Abstenerse no es dar un cheque en blanco, tan solo permitir la gobernabilidad, porque luego pueden votar cada propuesta en el sentido que les plazca. De hecho, el PSOE acabó absteniéndose en 2016 y dos años después se hizo con el gobierno a través de una moción de censura. Nada es definitivo en una democracia. Todo puede cambiar con la mayoría, ya sea mediante elecciones o pactos. Ahora bien, hay situaciones, como ahora, como en 2016, que requieren una visión de Estado. Miguel Ángel Revilla, en su toma de posesión como presidente de Cantabria, lo ha dejado claro: «No se puede bloquear a un presidente cuando no hay alternativa». Y ahora no la hay. Ni a la derecha ni a la izquierda. Hay un partido, el PSOE, que tiene los mismos diputados que el PP y Ciudadanos juntos y podría acercarse a la mayoría con Unidas Podemos, PNV y otros partidos minoritarios, pero necesitaría la abstención del PP o Ciudadanos para asegurarse la investidura y no depender de los vaivenes independentistas. Precisamente lo que ellos pedían en 2016. Y hay también la posibilidad de elecciones. Pero esa es otras historia... que no garantiza una solución.
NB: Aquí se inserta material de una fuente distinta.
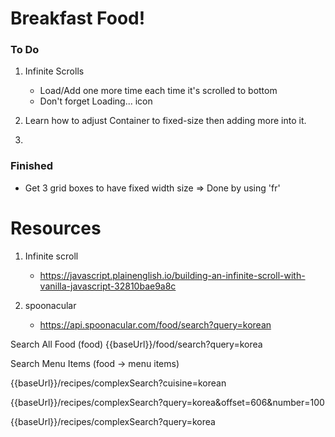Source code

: 
# Breakfast Food!

### To Do 

1. Infinite Scrolls 
    - Load/Add one more time each time it's scrolled to bottom
    - Don't forget Loading... icon  

2. Learn how to adjust Container to fixed-size then adding more into it. 

3. 


### Finished
+ Get 3 grid boxes to have fixed width size
    => Done by using 'fr' 


# Resources
1. Infinite scroll
    - https://javascript.plainenglish.io/building-an-infinite-scroll-with-vanilla-javascript-32810bae9a8c

2. spoonacular
    - https://api.spoonacular.com/food/search?query=korean
    


Search All Food (food)
{{baseUrl}}/food/search?query=korea

Search Menu Items (food -> menu items)

{{baseUrl}}/recipes/complexSearch?cuisine=korean

{{baseUrl}}/recipes/complexSearch?query=korea&offset=606&number=100

{{baseUrl}}/recipes/complexSearch?query=korea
A los líderes políticos les debemos exigir que sean coherentes con sus palabras y tengan altura de miras, que antepongan el interés general del Estado al de su propio partido, que, cada uno desde su sitio, gobierno u oposición, trabajen por el bien del país. Eso es hacer política y no impedir la labor de gobierno o propiciar directamente el desgobierno. Y dentro de cuatro años, o cuando se celebren nuevas elecciones, los ciudadanos valorarán el trabajo de cada uno. A veces una oposición responsable puede ser más beneficiosa que un mal gobierno. Pero, eso sí: responsable. Sin salidas de tono, sin mentiras, sin juego sucio. Seamos serios. Está en juego el futuro de España.